Virtually all scientific researches incorporate a section that presents the problem statement. This section describes in a concrete and precise manner the issues that form the basic tenets of the research. Thus, it describes issues that the main research seeks to resolve. A problem statement is important in the process of study question formulation. Nijhof, De Jong, and Beukhof’s (1998) research set a specific section on the problem statement.

The authors note that the success of organizations is a function of how they utilize their employees’ competencies. In terms of changing organizations, the article insists that the commitment of employees is critical when it comes to ensuring a competitive advantage. Thus, the problem in this research is focused on how to ensure that employees demonstrate organizational commitment. Although the authors recognize that external and internal factors can influence employees’ dedication, their main problem is to investigate how internal factors can influence workers’ commitment since organizations can effectively control such factors.

Research Hypothesis

The research hypothesis serves the purpose of helping to predict any possible relationships between variables. It helps in guiding the research process through responses to various questions (Saunders, Lewis, & Thornhill, 2012).

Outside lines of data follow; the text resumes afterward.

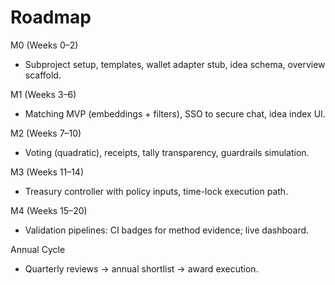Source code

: # Roadmap

M0 (Weeks 0–2)
- Subproject setup, templates, wallet adapter stub, idea schema, overview scaffold.

M1 (Weeks 3–6)
- Matching MVP (embeddings + filters), SSO to secure chat, idea index UI.

M2 (Weeks 7–10)
- Voting (quadratic), receipts, tally transparency, guardrails simulation.

M3 (Weeks 11–14)
- Treasury controller with policy inputs, time-lock execution path.

M4 (Weeks 15–20)
- Validation pipelines: CI badges for method evidence; live dashboard.

Annual Cycle
- Quarterly reviews → annual shortlist → award execution.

Although not all researches have a hypothesis, there is the need to include a section of propositions in any scientific study. Nijhof et al.’s (1998) research intend to determine whether the commitment of employees in changing organizations “is affected by internal and external factors” (p.243). To this extent, they hypothesize that organizations that operate under stable conditions are likely to have different forms of employee commitment compared to those that change such as mergers, acquisitions, re-engineering, or downsizing. In response to this hypothesis, the research determines the effects of workforce commitment.

The Need for the Study

Research is designed and conducted to respond to a given need. For example, research can be conducted to help in comprehending a given phenomenon within organizations (Saunders et al., 2012). Research should have a section describing the need and implications of its findings and conclusions. This section ensures a quick assessment of the values of the research in the practical world. Although Nijhof et al.’s (1998) research does not have such a section, the authors note that employees’ commitment is crucial in enhancing a company’s performance.

Considering organizations that change would like to have an optimal performance of their workforce, the research is important since it establishes the potential factors that may influence workforce commitment. It is also argued that dedication relates to workforce job satisfaction. Hence, determining the effects and/or what affects commitment underscores a mechanism through which workforce loyalty can be enhanced in organizations that are experiencing change.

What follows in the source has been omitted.